→ What the task requires
Reproduce each line of the data exactly as it is.

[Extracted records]
= = = =

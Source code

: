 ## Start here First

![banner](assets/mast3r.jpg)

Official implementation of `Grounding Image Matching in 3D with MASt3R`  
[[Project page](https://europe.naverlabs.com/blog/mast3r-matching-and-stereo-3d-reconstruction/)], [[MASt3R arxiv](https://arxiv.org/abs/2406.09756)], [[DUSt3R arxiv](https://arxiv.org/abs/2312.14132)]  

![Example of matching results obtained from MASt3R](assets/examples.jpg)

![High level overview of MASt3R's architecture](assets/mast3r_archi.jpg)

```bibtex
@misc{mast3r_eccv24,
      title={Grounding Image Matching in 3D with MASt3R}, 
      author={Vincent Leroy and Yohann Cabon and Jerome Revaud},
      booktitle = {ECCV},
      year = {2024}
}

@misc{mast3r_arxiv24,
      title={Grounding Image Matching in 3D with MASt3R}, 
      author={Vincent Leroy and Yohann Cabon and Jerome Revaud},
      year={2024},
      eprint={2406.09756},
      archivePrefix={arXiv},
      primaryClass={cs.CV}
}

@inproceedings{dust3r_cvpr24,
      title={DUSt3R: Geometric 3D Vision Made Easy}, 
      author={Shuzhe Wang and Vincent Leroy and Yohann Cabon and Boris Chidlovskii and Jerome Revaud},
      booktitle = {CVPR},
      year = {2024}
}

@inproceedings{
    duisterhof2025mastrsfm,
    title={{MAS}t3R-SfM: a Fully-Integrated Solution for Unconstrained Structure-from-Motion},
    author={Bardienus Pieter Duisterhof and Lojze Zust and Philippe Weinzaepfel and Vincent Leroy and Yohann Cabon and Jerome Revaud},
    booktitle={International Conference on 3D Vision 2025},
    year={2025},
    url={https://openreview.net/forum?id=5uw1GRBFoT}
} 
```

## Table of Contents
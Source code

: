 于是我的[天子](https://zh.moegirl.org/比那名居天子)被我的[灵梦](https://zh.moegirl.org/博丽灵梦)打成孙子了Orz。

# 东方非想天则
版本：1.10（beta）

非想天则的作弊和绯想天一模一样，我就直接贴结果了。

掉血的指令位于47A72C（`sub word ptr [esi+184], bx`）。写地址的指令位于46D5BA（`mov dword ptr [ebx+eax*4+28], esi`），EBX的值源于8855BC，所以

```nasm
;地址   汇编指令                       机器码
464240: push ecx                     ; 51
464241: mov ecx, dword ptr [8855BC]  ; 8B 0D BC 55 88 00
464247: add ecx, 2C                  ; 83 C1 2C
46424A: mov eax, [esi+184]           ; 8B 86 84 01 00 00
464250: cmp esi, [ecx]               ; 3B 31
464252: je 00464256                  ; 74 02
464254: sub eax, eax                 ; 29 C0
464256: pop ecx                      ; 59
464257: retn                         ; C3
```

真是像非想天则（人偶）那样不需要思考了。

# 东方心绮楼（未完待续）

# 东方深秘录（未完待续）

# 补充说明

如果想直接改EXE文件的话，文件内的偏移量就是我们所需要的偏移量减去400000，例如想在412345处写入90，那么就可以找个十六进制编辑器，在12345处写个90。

= = = =

→ Response to this exercise
Source code

: ## Start here First

![banner](assets/mast3r.jpg)

Official implementation of `Grounding Image Matching in 3D with MASt3R`  
[[Project page](https://europe.naverlabs.com/blog/mast3r-matching-and-stereo-3d-reconstruction/)], [[MASt3R arxiv](https://arxiv.org/abs/2406.09756)], [[DUSt3R arxiv](https://arxiv.org/abs/2312.14132)]  

![Example of matching results obtained from MASt3R](assets/examples.jpg)

![High level overview of MASt3R's architecture](assets/mast3r_archi.jpg)

```bibtex
@misc{mast3r_eccv24,
      title={Grounding Image Matching in 3D with MASt3R}, 
      author={Vincent Leroy and Yohann Cabon and Jerome Revaud},
      booktitle = {ECCV},
      year = {2024}
}

@misc{mast3r_arxiv24,
      title={Grounding Image Matching in 3D with MASt3R}, 
      author={Vincent Leroy and Yohann Cabon and Jerome Revaud},
      year={2024},
      eprint={2406.09756},
      archivePrefix={arXiv},
      primaryClass={cs.CV}
}

@inproceedings{dust3r_cvpr24,
      title={DUSt3R: Geometric 3D Vision Made Easy}, 
      author={Shuzhe Wang and Vincent Leroy and Yohann Cabon and Boris Chidlovskii and Jerome Revaud},
      booktitle = {CVPR},
      year = {2024}
}

@inproceedings{
    duisterhof2025mastrsfm,
    title={{MAS}t3R-SfM: a Fully-Integrated Solution for Unconstrained Structure-from-Motion},
    author={Bardienus Pieter Duisterhof and Lojze Zust and Philippe Weinzaepfel and Vincent Leroy and Yohann Cabon and Jerome Revaud},
    booktitle={International Conference on 3D Vision 2025},
    year={2025},
    url={https://openreview.net/forum?id=5uw1GRBFoT}
} 
```

## Table of Contents
Source code

: 于是我的[天子](https://zh.moegirl.org/比那名居天子)被我的[灵梦](https://zh.moegirl.org/博丽灵梦)打成孙子了Orz。

# 东方非想天则
版本：1.10（beta）

非想天则的作弊和绯想天一模一样，我就直接贴结果了。

掉血的指令位于47A72C（`sub word ptr [esi+184], bx`）。写地址的指令位于46D5BA（`mov dword ptr [ebx+eax*4+28], esi`），EBX的值源于8855BC，所以

```nasm
;地址   汇编指令                       机器码
464240: push ecx                     ; 51
464241: mov ecx, dword ptr [8855BC]  ; 8B 0D BC 55 88 00
464247: add ecx, 2C                  ; 83 C1 2C
46424A: mov eax, [esi+184]           ; 8B 86 84 01 00 00
464250: cmp esi, [ecx]               ; 3B 31
464252: je 00464256                  ; 74 02
464254: sub eax, eax                 ; 29 C0
464256: pop ecx                      ; 59
464257: retn                         ; C3
```

真是像非想天则（人偶）那样不需要思考了。

# 东方心绮楼（未完待续）

# 东方深秘录（未完待续）

# 补充说明

如果想直接改EXE文件的话，文件内的偏移量就是我们所需要的偏移量减去400000，例如想在412345处写入90，那么就可以找个十六进制编辑器，在12345处写个90。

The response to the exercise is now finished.